Big data is without a doubt 1 of the top 5 BI trends of 2012. The hype around big data has driven many companies to hoard massive amounts of structured and unstructured information in the hope of unearthing useful insight that will help them gain competitive advantage. Admittedly, there is significant value to be extracted from your company's growing vault of data; however it is data quality – not necessarily quantity – that is your company's biggest asset. So here are 3 reasons why you should devote more of your IT budget to data quality:
1) Because good data quality sets the stage for sound business decisions.
Sensible business decisions should be based on accurate, timely information coupled with the necessary analysis. Decision-makers need to be equipped with facts in order to plan strategically and stay ahead of the competition – and facts are entirely based on having correct data. Though it’s not as "sexy" as big data, mobile BI, or cloud, data quality should be the foundation of all of these other initiatives.
Admittedly, achieving data quality is tough. Gartner analyst Bill Hostmann says, "Regardless of big data, old data, new data, little data, probably the biggest challenge in BI is data quality." It crosses department lines (both IT and business users must take responsibility), and processes that have multiple levels of responsibility often suffer from the "everyone and no one is responsible" conundrum.
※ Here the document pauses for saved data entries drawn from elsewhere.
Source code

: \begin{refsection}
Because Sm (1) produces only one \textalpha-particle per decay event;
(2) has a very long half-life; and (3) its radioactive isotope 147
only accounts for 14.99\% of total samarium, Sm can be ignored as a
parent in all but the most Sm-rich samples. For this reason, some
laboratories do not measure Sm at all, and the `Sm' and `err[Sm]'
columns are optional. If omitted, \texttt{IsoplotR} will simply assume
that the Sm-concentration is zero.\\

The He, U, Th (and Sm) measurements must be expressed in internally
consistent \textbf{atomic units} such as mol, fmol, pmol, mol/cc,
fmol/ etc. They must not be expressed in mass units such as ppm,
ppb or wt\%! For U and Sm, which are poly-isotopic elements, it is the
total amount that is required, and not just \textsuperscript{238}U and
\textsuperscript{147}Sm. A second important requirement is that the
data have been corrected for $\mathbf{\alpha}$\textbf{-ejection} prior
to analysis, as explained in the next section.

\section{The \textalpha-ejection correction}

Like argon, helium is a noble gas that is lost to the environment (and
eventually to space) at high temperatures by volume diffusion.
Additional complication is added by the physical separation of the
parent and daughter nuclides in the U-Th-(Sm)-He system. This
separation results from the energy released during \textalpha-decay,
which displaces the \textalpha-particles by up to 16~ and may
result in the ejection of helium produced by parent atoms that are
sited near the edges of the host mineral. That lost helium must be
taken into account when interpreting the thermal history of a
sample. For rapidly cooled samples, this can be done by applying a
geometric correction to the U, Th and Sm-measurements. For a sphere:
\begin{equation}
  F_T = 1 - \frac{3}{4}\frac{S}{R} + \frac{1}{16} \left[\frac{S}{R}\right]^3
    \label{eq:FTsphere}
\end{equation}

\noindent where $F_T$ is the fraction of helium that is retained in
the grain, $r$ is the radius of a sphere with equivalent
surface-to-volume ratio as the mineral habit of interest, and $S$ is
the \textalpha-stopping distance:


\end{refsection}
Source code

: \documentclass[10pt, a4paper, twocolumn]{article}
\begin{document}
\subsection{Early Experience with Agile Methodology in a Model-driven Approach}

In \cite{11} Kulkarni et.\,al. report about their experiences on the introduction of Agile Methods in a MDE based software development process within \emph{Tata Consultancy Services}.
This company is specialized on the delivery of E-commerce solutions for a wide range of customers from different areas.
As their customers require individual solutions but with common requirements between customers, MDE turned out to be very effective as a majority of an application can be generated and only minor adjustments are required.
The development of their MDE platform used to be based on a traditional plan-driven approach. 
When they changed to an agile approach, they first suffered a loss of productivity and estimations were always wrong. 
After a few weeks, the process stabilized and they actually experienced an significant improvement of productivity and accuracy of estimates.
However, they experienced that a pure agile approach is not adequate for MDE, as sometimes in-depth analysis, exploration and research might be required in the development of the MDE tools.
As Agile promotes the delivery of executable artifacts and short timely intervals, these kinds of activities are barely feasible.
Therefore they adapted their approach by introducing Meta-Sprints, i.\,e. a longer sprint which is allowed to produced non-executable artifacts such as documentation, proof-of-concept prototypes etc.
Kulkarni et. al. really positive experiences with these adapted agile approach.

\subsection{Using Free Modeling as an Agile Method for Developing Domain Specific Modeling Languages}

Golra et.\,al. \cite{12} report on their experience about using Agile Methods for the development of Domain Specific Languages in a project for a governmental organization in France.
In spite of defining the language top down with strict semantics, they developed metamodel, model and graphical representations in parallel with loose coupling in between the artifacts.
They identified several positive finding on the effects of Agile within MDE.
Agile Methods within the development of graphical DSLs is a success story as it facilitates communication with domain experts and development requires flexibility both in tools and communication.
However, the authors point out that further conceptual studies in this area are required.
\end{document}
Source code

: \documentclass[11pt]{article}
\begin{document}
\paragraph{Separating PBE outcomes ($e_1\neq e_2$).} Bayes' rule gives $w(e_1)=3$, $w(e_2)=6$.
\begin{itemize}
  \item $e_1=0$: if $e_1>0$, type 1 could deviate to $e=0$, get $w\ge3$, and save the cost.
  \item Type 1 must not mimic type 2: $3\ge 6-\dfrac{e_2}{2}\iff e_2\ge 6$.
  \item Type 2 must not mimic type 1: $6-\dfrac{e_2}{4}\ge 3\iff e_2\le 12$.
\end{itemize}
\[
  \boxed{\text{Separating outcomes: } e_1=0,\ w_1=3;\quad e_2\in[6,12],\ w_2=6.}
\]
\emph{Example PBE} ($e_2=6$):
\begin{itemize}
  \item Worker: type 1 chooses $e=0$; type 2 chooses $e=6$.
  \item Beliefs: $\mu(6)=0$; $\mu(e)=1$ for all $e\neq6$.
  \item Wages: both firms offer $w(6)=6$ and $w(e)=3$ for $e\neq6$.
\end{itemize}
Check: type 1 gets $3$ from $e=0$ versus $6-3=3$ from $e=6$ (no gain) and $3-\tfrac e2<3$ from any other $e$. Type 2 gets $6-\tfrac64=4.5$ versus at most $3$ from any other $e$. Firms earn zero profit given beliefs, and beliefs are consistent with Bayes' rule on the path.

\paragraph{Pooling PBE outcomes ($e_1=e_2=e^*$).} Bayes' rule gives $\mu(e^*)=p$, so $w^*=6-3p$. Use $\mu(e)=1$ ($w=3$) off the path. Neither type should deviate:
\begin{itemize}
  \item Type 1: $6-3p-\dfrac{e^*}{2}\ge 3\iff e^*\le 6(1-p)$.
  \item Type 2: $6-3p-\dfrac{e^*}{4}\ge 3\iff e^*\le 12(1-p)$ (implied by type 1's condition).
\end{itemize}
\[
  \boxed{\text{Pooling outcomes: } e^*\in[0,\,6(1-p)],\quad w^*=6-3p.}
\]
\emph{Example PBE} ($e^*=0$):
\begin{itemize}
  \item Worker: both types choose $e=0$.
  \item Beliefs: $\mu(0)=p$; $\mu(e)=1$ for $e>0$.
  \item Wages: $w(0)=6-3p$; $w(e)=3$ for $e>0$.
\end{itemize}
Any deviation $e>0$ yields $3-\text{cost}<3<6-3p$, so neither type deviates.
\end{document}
It's also a complex process that requires laying out common definitions (what is a customer, what are our conventions for company names – Inc. or no Inc. – for example), performing an initial data cleanse, and then keeping things tidy through ongoing data monitoring, ETL, and other technologies.
But ensuring that your data is timely, accurate, consistent, and complete means users will trust the data, and ultimately, that's the goal of the entire exercise if you see this first reason as the most important. Trusting the data means being able to trust the decisions that are based on the data. Clean up the data you have in place, then you can move on to a strategy that incorporates additional sources of big data.
2) Because you have to.
So maybe reason #1 wasn't enough to convince you that come budget time, you should put a little extra in the data quality column. What about the fact that poor data quality may be leaving you out of compliance with the law? Sarbanes-Oxley (SOX) mainly affects public companies, but those that may undergo a future merger, acquisition or IPO should plan to comply. SOX requires that organizations maintain accurate information and prove it in regular audits by independent agents. Seen from this perspective, poor data will cause a company to be out of compliance and can result in fines, lawsuits, and worse.
3) Because you can't afford not to.
I know what you're expecting – a bunch of fear-mongering stories about companies discovering that data quality issues have cost them millions of dollars. We've already given you those stats in a previous post and you can read more stories in this oldie-but-goodie article from 2001. Reason #3 is something you have to figure out yourself.
Calculating your company’s COPDQ (Cost of Poor Data Quality) is difficult, but the factors to consider (according to Quality Control for Dummies) are the cost to find the errors, the cost to fix the errors, the cost of wasted effort due to bad data, and the lost productivity of workers fixing data problems rather than producing actual work. An easy way to estimate the cost is to go by the "rule of 10:" a task costs 10 times more when the data isn’t perfect compared to when it is. So figure out the cost of a particular task and times that by 10 to get a rough COPDQ. Sometimes that number is enough to convince an executive to make an investment in data quality since you can prove ROI.
Without trust in your current data, it makes no sense to try and tackle big data. So as you continue to hear the big data hype throughout 2012, remember that your time and resources are better spent worrying less about the size of your data and focusing more on continuously improving data quality.